Melanie M. Tomczak

Bio-based approaches to inorganic material synthesis

Nature is an exquisite designer of inorganic materials using biomolecules as templates. Diatoms create intricate silica wall structures with fine features using the protein family of silaffins as templates. Marine sponges create silica spicules also using proteins, termed silicateins. In recent years, our group and others have used biomolecules as templates for the deposition of inorganic materials. In contrast with the traditional materials science approach, which requires high heat, extreme pH and non-aqueous solutions, the bio-based approaches allow the reactions to proceed usually at near ambient conditions. Additionally, the biological templates allow for the control of the inorganic nanoparticle morphology. The use of peptides and biomolecules for templating and assembling inorganics will be discussed here.

Entrapment of enzymes and nanoparticles using biomimetically synthesized silica

Entrapment of enzymes and nanoparticles using biosilicification reactions.
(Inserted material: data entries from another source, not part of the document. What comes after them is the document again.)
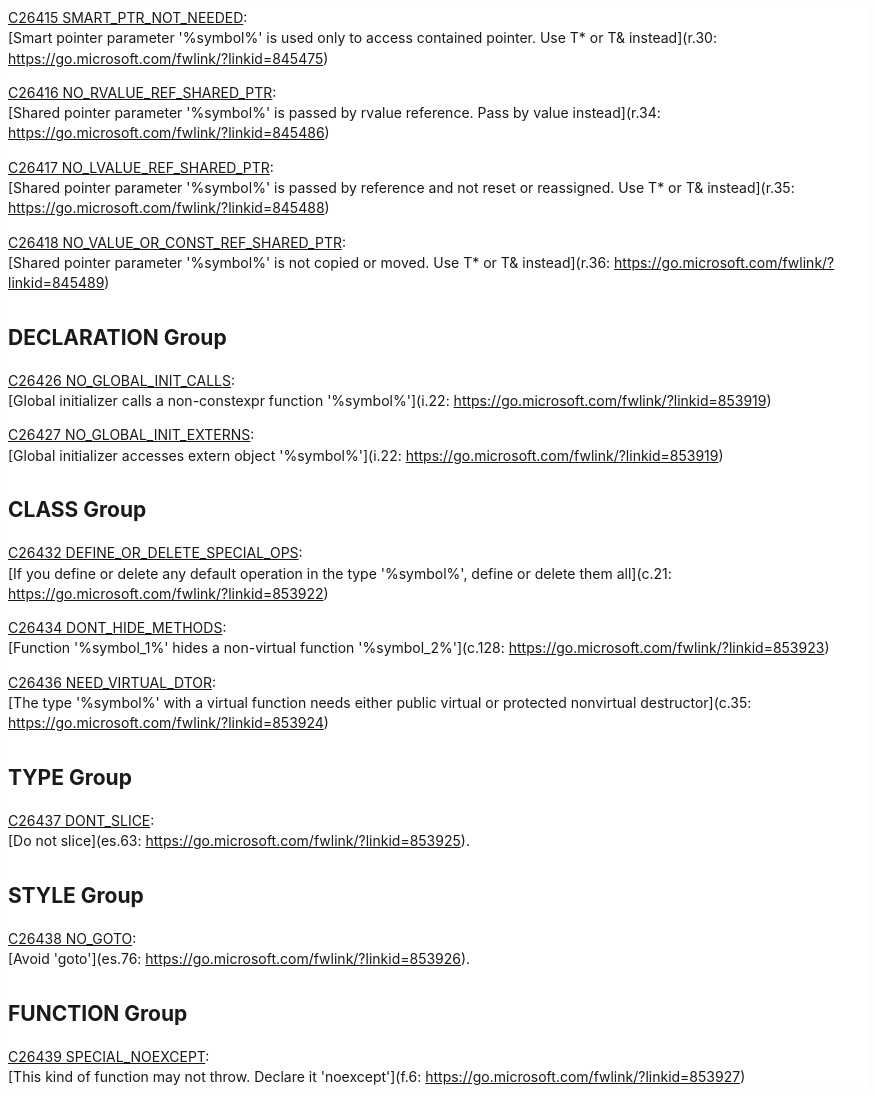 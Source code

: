 [C26415 SMART_PTR_NOT_NEEDED](C26415.md):  
  [Smart pointer parameter '%symbol%' is used only to access contained pointer. Use T* or T& instead](r.30: https://go.microsoft.com/fwlink/?linkid=845475)
	
[C26416 NO_RVALUE_REF_SHARED_PTR](C26416.md):  
  [Shared pointer parameter '%symbol%' is passed by rvalue reference. Pass by value instead](r.34: https://go.microsoft.com/fwlink/?linkid=845486)
  
[C26417 NO_LVALUE_REF_SHARED_PTR](C26417.md):  
  [Shared pointer parameter '%symbol%' is passed by reference and not reset or reassigned. Use T* or T& instead](r.35: https://go.microsoft.com/fwlink/?linkid=845488)
  
[C26418 NO_VALUE_OR_CONST_REF_SHARED_PTR](C26418.md):  
  [Shared pointer parameter '%symbol%' is not copied or moved. Use T* or T& instead](r.36: https://go.microsoft.com/fwlink/?linkid=845489)

## DECLARATION Group
	
[C26426 NO_GLOBAL_INIT_CALLS](C26426.md):  
  [Global initializer calls a non-constexpr function '%symbol%'](i.22: https://go.microsoft.com/fwlink/?linkid=853919)
  
[C26427 NO_GLOBAL_INIT_EXTERNS](C26427.md):  
  [Global initializer accesses extern object '%symbol%'](i.22: https://go.microsoft.com/fwlink/?linkid=853919)
  
## CLASS Group
	
[C26432 DEFINE_OR_DELETE_SPECIAL_OPS](C26432.md):  
  [If you define or delete any default operation in the type '%symbol%', define or delete them all](c.21: https://go.microsoft.com/fwlink/?linkid=853922)
  
[C26434 DONT_HIDE_METHODS](C26434.md):  
  [Function '%symbol_1%' hides a non-virtual function '%symbol_2%'](c.128: https://go.microsoft.com/fwlink/?linkid=853923)
  
[C26436 NEED_VIRTUAL_DTOR](C26436.md):  
  [The type '%symbol%' with a virtual function needs either public virtual or protected nonvirtual destructor](c.35: https://go.microsoft.com/fwlink/?linkid=853924)

## TYPE Group
	
[C26437 DONT_SLICE](C26437.md):  
  [Do not slice](es.63: https://go.microsoft.com/fwlink/?linkid=853925).

## STYLE Group	
[C26438 NO_GOTO](C26438.md):  
  [Avoid 'goto'](es.76: https://go.microsoft.com/fwlink/?linkid=853926).
  
## FUNCTION Group
	
[C26439 SPECIAL_NOEXCEPT](C26439.md):  
[This kind of function may not throw. Declare it 'noexcept'](f.6: https://go.microsoft.com/fwlink/?linkid=853927)
   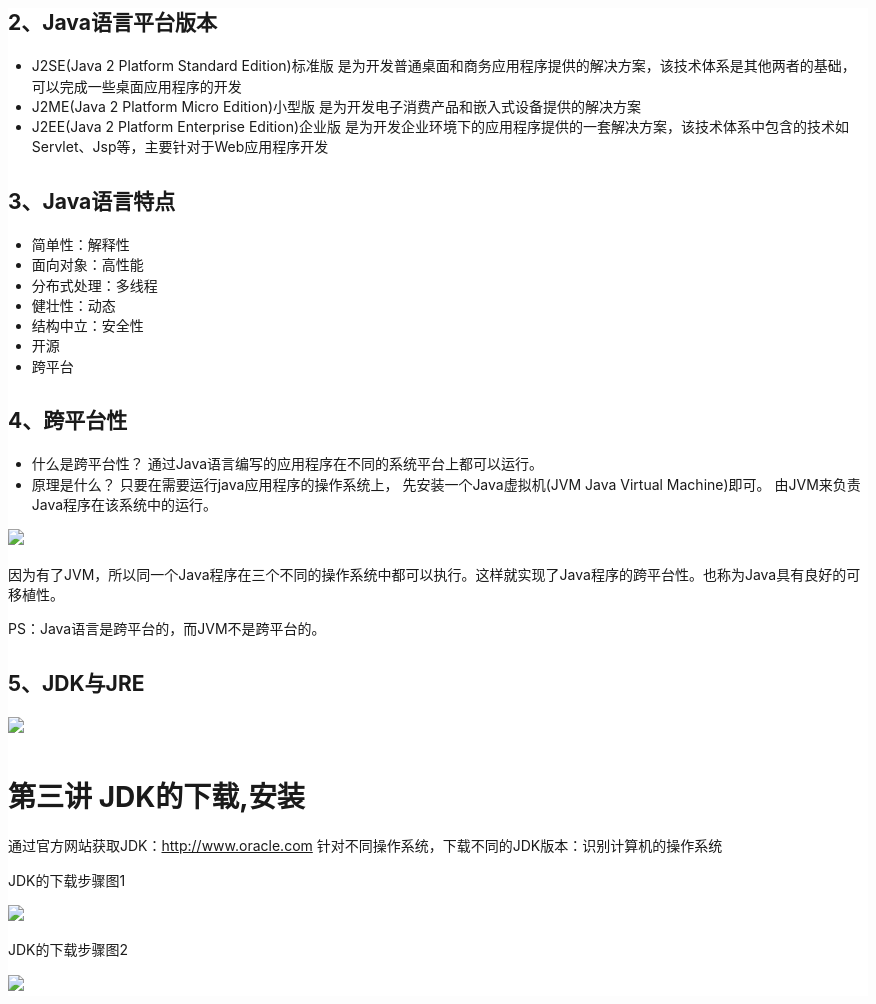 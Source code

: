 ## 2、Java语言平台版本

- J2SE(Java 2 Platform Standard Edition)标准版
是为开发普通桌面和商务应用程序提供的解决方案，该技术体系是其他两者的基础，可以完成一些桌面应用程序的开发
- J2ME(Java 2 Platform Micro Edition)小型版
是为开发电子消费产品和嵌入式设备提供的解决方案
- J2EE(Java 2 Platform Enterprise Edition)企业版
是为开发企业环境下的应用程序提供的一套解决方案，该技术体系中包含的技术如 Servlet、Jsp等，主要针对于Web应用程序开发

## 3、Java语言特点

- 简单性：解释性
- 面向对象：高性能
- 分布式处理：多线程
- 健壮性：动态
- 结构中立：安全性
- 开源
- 跨平台

## 4、跨平台性

- 什么是跨平台性？
通过Java语言编写的应用程序在不同的系统平台上都可以运行。
- 原理是什么？
只要在需要运行java应用程序的操作系统上，
先安装一个Java虚拟机(JVM Java Virtual Machine)即可。
由JVM来负责Java程序在该系统中的运行。

![](http://img.blog.csdn.net/20150914165606291)
      
因为有了JVM，所以同一个Java程序在三个不同的操作系统中都可以执行。这样就实现了Java程序的跨平台性。也称为Java具有良好的可移植性。

PS：Java语言是跨平台的，而JVM不是跨平台的。

## 5、JDK与JRE

![](http://img.blog.csdn.net/20150914165825465)

# 第三讲  JDK的下载,安装

通过官方网站获取JDK：http://www.oracle.com
针对不同操作系统，下载不同的JDK版本：识别计算机的操作系统

JDK的下载步骤图1

![](http://img.blog.csdn.net/20150914170027487)

JDK的下载步骤图2

![](http://img.blog.csdn.net/20150914170048220)

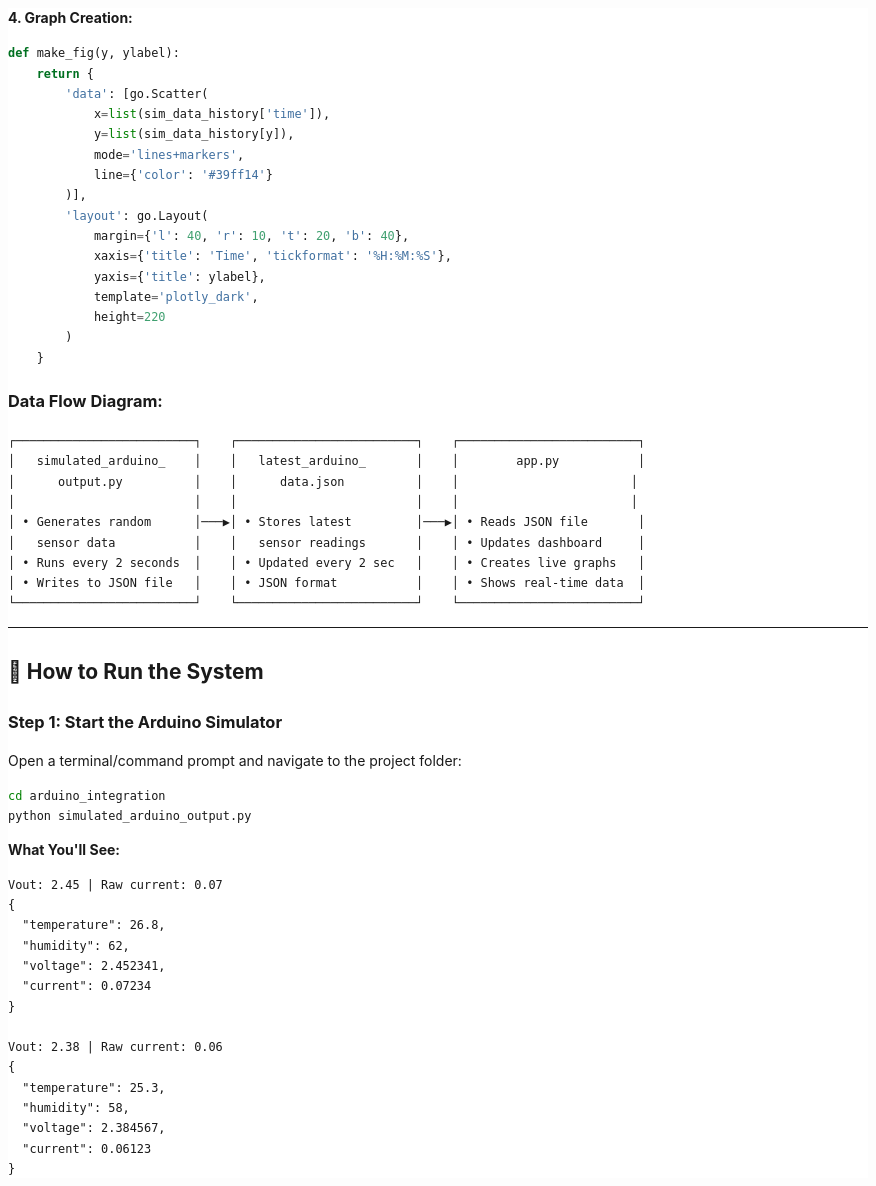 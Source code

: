 **4. Graph Creation:**
```python
def make_fig(y, ylabel):
    return {
        'data': [go.Scatter(
            x=list(sim_data_history['time']), 
            y=list(sim_data_history[y]), 
            mode='lines+markers', 
            line={'color': '#39ff14'}
        )],
        'layout': go.Layout(
            margin={'l': 40, 'r': 10, 't': 20, 'b': 40},
            xaxis={'title': 'Time', 'tickformat': '%H:%M:%S'},
            yaxis={'title': ylabel},
            template='plotly_dark',
            height=220
        )
    }
```

### **Data Flow Diagram:**

```
┌─────────────────────────┐    ┌─────────────────────────┐    ┌─────────────────────────┐
│   simulated_arduino_    │    │   latest_arduino_       │    │        app.py           │
│      output.py          │    │      data.json          │    │                        │
│                         │    │                         │    │                        │
│ • Generates random      │───▶│ • Stores latest         │───▶│ • Reads JSON file       │
│   sensor data           │    │   sensor readings       │    │ • Updates dashboard     │
│ • Runs every 2 seconds  │    │ • Updated every 2 sec   │    │ • Creates live graphs   │
│ • Writes to JSON file   │    │ • JSON format           │    │ • Shows real-time data  │
└─────────────────────────┘    └─────────────────────────┘    └─────────────────────────┘
```

---

## 🚀 **How to Run the System**

### **Step 1: Start the Arduino Simulator**

Open a terminal/command prompt and navigate to the project folder:

```bash
cd arduino_integration
python simulated_arduino_output.py
```

**What You'll See:**
```
Vout: 2.45 | Raw current: 0.07
{
  "temperature": 26.8,
  "humidity": 62,
  "voltage": 2.452341,
  "current": 0.07234
}

Vout: 2.38 | Raw current: 0.06
{
  "temperature": 25.3,
  "humidity": 58,
  "voltage": 2.384567,
  "current": 0.06123
}
```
Nondestructive In Situ Identification of Crystal Orientation of Anisotropic ZnO Nanostructures

We present a novel method for direct, fast, nonambiguous, and nondestructive identification of the growth direction and orientation of individual ZnO nanostructures in the device-ready environment by exploiting high-resolution confocal Raman mapping. Various features of the Raman spectrum of ZnO nanostructures, vapor deposition grown nanobelts and peptide-assisted vertical nanorods, were found to be sensitive to the relative orientation of the crystal plane. Furthermore, we discovered that the waveguiding property of the ZnO nanobelt is also orientation dependent and results in either apparent enhancement or suppression of Raman scattering from the underlying substrate. We demonstrate that various features of Raman spectrum of ZnO and the modulation of the substrate signal can be employed for the rapid and nondestructive identification of the crystal growth direction and orientation of these nanostructures even after integration into devices, which is impossible with current electron microscopy and diffraction techniques. We believe that the general features observed here are equally applicable to other wurtzite nanostructures (ZnS, GaN) which are critical in optoelectronics, lasing, and piezotronic applications.

Development of an all-DNA-surfactant electro-optic modulator

Marine-based deoxyribonucleic acid (DNA), purified from waste products of the Japanese fishing industry, has recently become a new material of interest in photonics applications. The water soluble DNA is precipitated with a surfactant complex, cetyltrimethl-ammonium chloride (CTMA), to form a water insoluble complex, DNA-CTMA, for application as a nonlinear optical material. It is possible to fabricate an all-DNA-CTMA waveguide by crosslinking the DNA-CTMA. Crosslinking causes the material to become resistant to its initial solvents upon curing; this allows a core layer of crosslinked DNA-CTMA-chromophore to be spin coated directly on top of a cladding layer of crosslinked DNA-CTMA. The chromophore dye provides for the electro-optic effect to be induced through contact poling. The chromophore also raises the index of refraction of the core layer above that of the cladding needed for waveguiding. Progress on the development of this all-DNA-CTMA electro-optic modulator is presented.

Detection of orexin A neuropeptide in biological fluids using a zinc oxide field effect transistor.

Biomarkers which are indicative of acute physiological and emotional states are studied in a number of different areas in cognitive neuroscience. Currently, many cognitive studies are conducted based on programmed tasks followed by timed biofluid sampling, central laboratory processing, and followed by data analysis. In this work, we present a sensor platform capable of rapid biomarker detection specific for detecting neuropeptide orexin A, found in blood and saliva and known as an indicator of fatigue and cognitive performance. A peptide recognition element that selectively binds to orexin A was designed, characterized, and functionalized onto a zinc oxide field effect transistor to enable rapid detection. The detection limit using the sensor platform was sub-picomolar in water, and picomolar to nanomolar levels in saliva and serum. The transistor and recognition element sensor platform can be easily expanded, allowing for multiple biomarkers to be detected simultaneously, lending itself to complex biomarker analysis applicable to rapid feedback for neuroscience research and physiological monitoring.